Ao pedir o fim da Justiça Eleitoral, durante discussão da Proposta de Emenda Constitucional (PEC) que anistia partidos políticos que não cumprem as regras de cotas para mulheres e negros, a presidente do Partido dos Trabalhadores (PT), Gleisi Hoffmann, demonstrou que não quer amarra para gastar o dinheiro do fundão para bancar a legenda que comanda.

O Fundo Especial de Financiamento de Campanhas foi implementado em 2018, como mecanismo de compensação ao fim das doações empresariais para as campanhas.
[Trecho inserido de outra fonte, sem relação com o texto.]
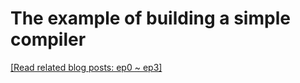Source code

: # The example of building a simple compiler
[[Read related blog posts: ep0 ~ ep3]](https://aben20807.github.io/20210722-build-a-simple-compiler-ep0/)
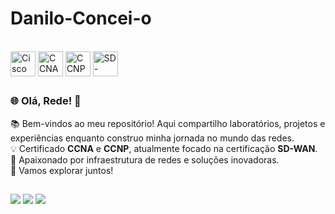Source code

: # Danilo-Concei-o
<div style="display: inline_block"><br>
  <img align="center" alt="Cisco" height="40" width="40" src="https://upload.wikimedia.org/wikipedia/commons/4/4a/Cisco_logo.svg">
  <img align="center" alt="CCNA" height="40" width="40" src="https://cdn-icons-png.flaticon.com/512/2910/2910778.png">
  <img align="center" alt="CCNP" height="40" width="40" src="https://cdn-icons-png.flaticon.com/512/2910/2910773.png">
  <img align="center" alt="SD-WAN" height="40" width="40" src="https://cdn-icons-png.flaticon.com/512/2910/2910784.png">
</div>
  
##

<div>
  <h3>🌐 Olá, Rede! 👋</h3>
  <p>
    📚 Bem-vindos ao meu repositório! Aqui compartilho laboratórios, projetos e experiências enquanto construo minha jornada no mundo das redes.<br>
    💡 Certificado <b>CCNA</b> e <b>CCNP</b>, atualmente focado na certificação <b>SD-WAN</b>.<br>
    🌟 Apaixonado por infraestrutura de redes e soluções inovadoras.<br>
    🚀 Vamos explorar juntos!
  </p>
</div>
  
##

<div>
  <a href="https://www.linkedin.com/in/danilo-conceição" target="_blank"><img src="https://img.shields.io/badge/-LinkedIn-%230077B5?style=for-the-badge&logo=linkedin&logoColor=white" target="_blank"></a>
  <a href = "mailto:daniloideconceicao@gmail.com"><img src="https://img.shields.io/badge/-Gmail-%23333?style=for-the-badge&logo=gmail&logoColor=white" target="_blank"></a>
  <a href="https://github.com/SEU_USUARIO" target="_blank"><img src="https://img.shields.io/badge/GitHub-181717?style=for-the-badge&logo=github&logoColor=white" target="_blank"></a>
</div>
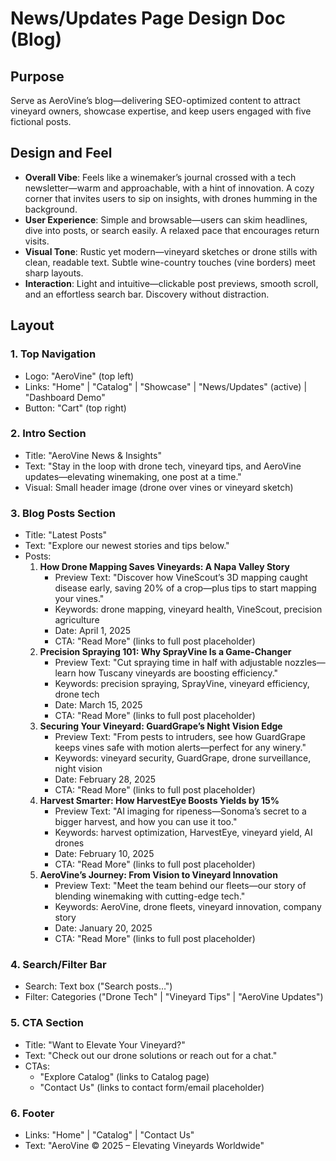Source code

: # News/Updates Page Design Doc (Blog)

## Purpose
Serve as AeroVine’s blog—delivering SEO-optimized content to attract vineyard owners, showcase expertise, and keep users engaged with five fictional posts.

## Design and Feel
- **Overall Vibe**: Feels like a winemaker’s journal crossed with a tech newsletter—warm and approachable, with a hint of innovation. A cozy corner that invites users to sip on insights, with drones humming in the background.
- **User Experience**: Simple and browsable—users can skim headlines, dive into posts, or search easily. A relaxed pace that encourages return visits.
- **Visual Tone**: Rustic yet modern—vineyard sketches or drone stills with clean, readable text. Subtle wine-country touches (vine borders) meet sharp layouts.
- **Interaction**: Light and intuitive—clickable post previews, smooth scroll, and an effortless search bar. Discovery without distraction.

## Layout

### 1. Top Navigation
- Logo: "AeroVine" (top left)
- Links: "Home" | "Catalog" | "Showcase" | "News/Updates" (active) | "Dashboard Demo"
- Button: "Cart" (top right)

### 2. Intro Section
- Title: "AeroVine News & Insights"
- Text: "Stay in the loop with drone tech, vineyard tips, and AeroVine updates—elevating winemaking, one post at a time."
- Visual: Small header image (drone over vines or vineyard sketch)

### 3. Blog Posts Section
- Title: "Latest Posts"
- Text: "Explore our newest stories and tips below."
- Posts:
  1. **How Drone Mapping Saves Vineyards: A Napa Valley Story**
     - Preview Text: "Discover how VineScout’s 3D mapping caught disease early, saving 20% of a crop—plus tips to start mapping your vines."
     - Keywords: drone mapping, vineyard health, VineScout, precision agriculture
     - Date: April 1, 2025
     - CTA: "Read More" (links to full post placeholder)
  2. **Precision Spraying 101: Why SprayVine Is a Game-Changer**
     - Preview Text: "Cut spraying time in half with adjustable nozzles—learn how Tuscany vineyards are boosting efficiency."
     - Keywords: precision spraying, SprayVine, vineyard efficiency, drone tech
     - Date: March 15, 2025
     - CTA: "Read More" (links to full post placeholder)
  3. **Securing Your Vineyard: GuardGrape’s Night Vision Edge**
     - Preview Text: "From pests to intruders, see how GuardGrape keeps vines safe with motion alerts—perfect for any winery."
     - Keywords: vineyard security, GuardGrape, drone surveillance, night vision
     - Date: February 28, 2025
     - CTA: "Read More" (links to full post placeholder)
  4. **Harvest Smarter: How HarvestEye Boosts Yields by 15%**
     - Preview Text: "AI imaging for ripeness—Sonoma’s secret to a bigger harvest, and how you can use it too."
     - Keywords: harvest optimization, HarvestEye, vineyard yield, AI drones
     - Date: February 10, 2025
     - CTA: "Read More" (links to full post placeholder)
  5. **AeroVine’s Journey: From Vision to Vineyard Innovation**
     - Preview Text: "Meet the team behind our fleets—our story of blending winemaking with cutting-edge tech."
     - Keywords: AeroVine, drone fleets, vineyard innovation, company story
     - Date: January 20, 2025
     - CTA: "Read More" (links to full post placeholder)

### 4. Search/Filter Bar
- Search: Text box ("Search posts…")
- Filter: Categories ("Drone Tech" | "Vineyard Tips" | "AeroVine Updates")

### 5. CTA Section
- Title: "Want to Elevate Your Vineyard?"
- Text: "Check out our drone solutions or reach out for a chat."
- CTAs:
  - "Explore Catalog" (links to Catalog page)
  - "Contact Us" (links to contact form/email placeholder)

### 6. Footer
- Links: "Home" | "Catalog" | "Contact Us"
- Text: "AeroVine © 2025 – Elevating Vineyards Worldwide"
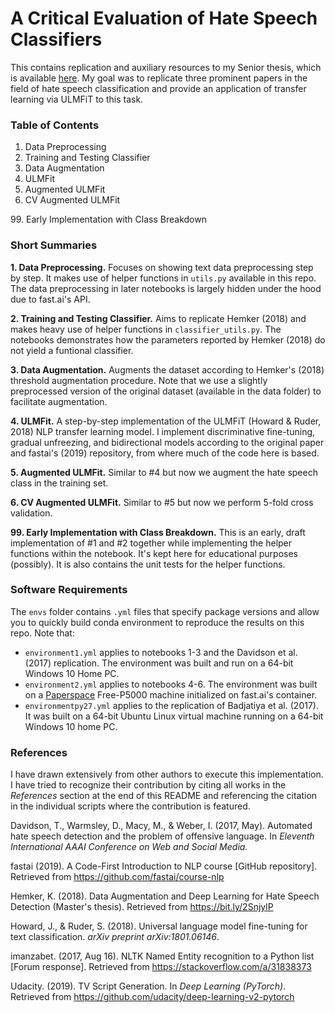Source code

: # A Critical Evaluation of Hate Speech Classifiers

This contains replication and auxiliary resources to my Senior thesis, which is available [here](https://github.com/viniciusmss/Hate-Compare/blob/master/Capstone.pdf). My goal was to replicate three prominent papers in the field of hate speech classification and provide an application of transfer learning via ULMFiT to this task.

### Table of Contents

1. Data Preprocessing
2. Training and Testing Classifier
3. Data Augmentation
4. ULMFit
5. Augmented ULMFit
6. CV Augmented ULMFit

99\. Early Implementation with Class Breakdown

### Short Summaries

**1. Data Preprocessing.**
Focuses on showing text data preprocessing step by step. It makes use of helper functions in `utils.py` available in this repo. The data preprocessing in later notebooks is largely hidden under the hood due to fast.ai's API.

**2. Training and Testing Classifier.**
Aims to replicate Hemker (2018) and makes heavy use of helper functions in `classifier_utils.py`. The notebooks demonstrates how the parameters reported by Hemker (2018) do not yield a funtional classifier.

**3. Data Augmentation.** Augments the dataset according to Hemker's (2018) threshold augmentation procedure. Note that we use a slightly preprocessed version of the original dataset (available in the data folder) to facilitate augmentation.

**4. ULMFit.** A step-by-step implementation of the ULMFiT (Howard & Ruder, 2018) NLP transfer learning model. I implement discriminative fine-tuning, gradual unfreezing, and bidirectional models according to the original paper and fastai's (2019) repository, from where much of the code here is based.

**5. Augmented ULMFit.** Similar to \#4 but now we augment the hate speech class in the training set. 

**6. CV Augmented ULMFit.** Similar to \#5 but now we perform 5-fold cross validation.

**99. Early Implementation with Class Breakdown.** This is an early, draft implementation of \#1 and \#2 together while implementing the helper functions within the notebook. It's kept here for educational purposes (possibly). It is also contains the unit tests for the helper functions.

### Software Requirements

The `envs` folder contains `.yml` files that specify package versions and allow you to quickly build conda environment to reproduce the results on this repo. Note that:

- `environment1.yml` applies to notebooks 1-3 and the Davidson et al. (2017) replication. The environment was built and run on a 64-bit Windows 10 Home PC.
- `environment2.yml` applies to notebooks 4-6. The environment was built on a [Paperspace](https://www.paperspace.com/) Free-P5000 machine initialized on fast.ai's container.
- `environmentpy27.yml` applies to the replication of Badjatiya et al. (2017). It was built on a 64-bit Ubuntu Linux virtual machine running on a 64-bit Windows 10 home PC.

### References

I have drawn extensively from other authors to execute this implementation. I have tried to recognize their contribution by citing all works in the _References_ section at the end of this README and referencing the citation in the individual scripts where the contribution is featured.

Davidson, T., Warmsley, D., Macy, M., & Weber, I. (2017, May). Automated hate speech detection and the problem of offensive language. In _Eleventh International AAAI Conference on Web and Social Media._

fastai (2019). A Code-First Introduction to NLP course [GitHub repository]. Retrieved from https://github.com/fastai/course-nlp

Hemker, K. (2018). Data Augmentation and Deep Learning for Hate Speech Detection (Master's thesis). Retrieved from https://bit.ly/2SnjylP

Howard, J., & Ruder, S. (2018). Universal language model fine-tuning for text classification. _arXiv preprint arXiv:1801.06146_.

imanzabet. (2017, Aug 16). NLTK Named Entity recognition to a Python list [Forum response]. Retrieved from https://stackoverflow.com/a/31838373

Udacity. (2019). TV Script Generation. In _Deep Learning (PyTorch)_. Retrieved from https://github.com/udacity/deep-learning-v2-pytorch
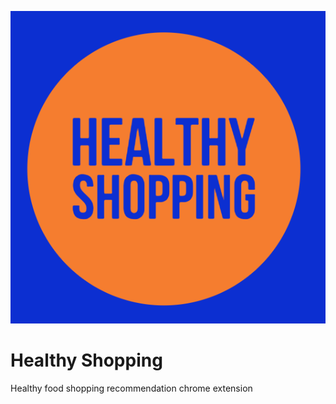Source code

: ![Healthy Shopping logo](logo.png)
# Healthy Shopping
Healthy food shopping recommendation chrome extension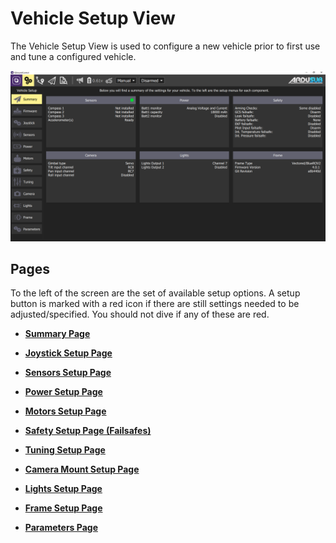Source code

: # Vehicle Setup View

The Vehicle Setup View is used to configure a new vehicle prior to first use and tune a configured vehicle.

<img src="/images/reference/reference-ardusub-summary.png" class="img-responsive img-center" style="max-height:600px;">

## Pages

To the left of the screen are the set of available setup options. A setup button is marked with a red icon if there are still settings needed to be adjusted/specified. You should not dive if any of these are red.

* **[Summary Page](/reference/ardusub/summary-page.md)**

* **[Joystick Setup Page](/reference/ardusub/joystick-setup-page.md)**

* **[Sensors Setup Page](/reference/ardusub/sensors-setup-page.md)**

* **[Power Setup Page](/reference/ardusub/power-setup-page.md)**

* **[Motors Setup Page](/reference/ardusub/motors-setup-page.md)**

* **[Safety Setup Page (Failsafes)](/reference/ardusub/safety-setup-page.md)**

* **[Tuning Setup Page](/reference/ardusub/tuning-setup-page.md)**

* **[Camera Mount Setup Page](/reference/ardusub/camera-mount-setup-page.md)**

* **[Lights Setup Page](/reference/ardusub/lights-setup-page.md)**

* **[Frame Setup Page](/reference/ardusub/frame-setup-page.md)**

* **[Parameters Page](/reference/ardusub/parameters-page.md)**


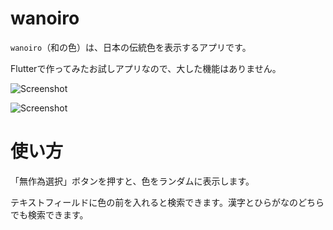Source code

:# wanoiro

`wanoiro`（和の色）は、日本の伝統色を表示するアプリです。

Flutterで作ってみたお試しアプリなので、大した機能はありません。

![Screenshot](https://github.com/trisef/wanoiro/blob/main/doc/images/Screenshot1.png?raw=true)

![Screenshot](https://github.com/trisef/wanoiro/blob/main/doc/images/Screenshot2.png?raw=true)

# 使い方

「無作為選択」ボタンを押すと、色をランダムに表示します。

テキストフィールドに色の前を入れると検索できます。漢字とひらがなのどちらでも検索できます。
Em 2022, o “fundão” distribuiu R$ 4,9 bilhões entre os partidos, sendo que R$ 503,4 milhões foram destinados ao PT.

A deputada Gleisi Hoffmann (PT-PR) tem criticado as multas impostas aos partidos políticos pela Justiça Eleitoral desde que a "PEC da Anistia" foi aprovada na Comissão de Constituição e Justiça da Câmara dos Deputados, em maio deste ano, pontuando que as multas aplicadas às legendas eram milionárias e inviabilizariam o funcionamento dos partidos.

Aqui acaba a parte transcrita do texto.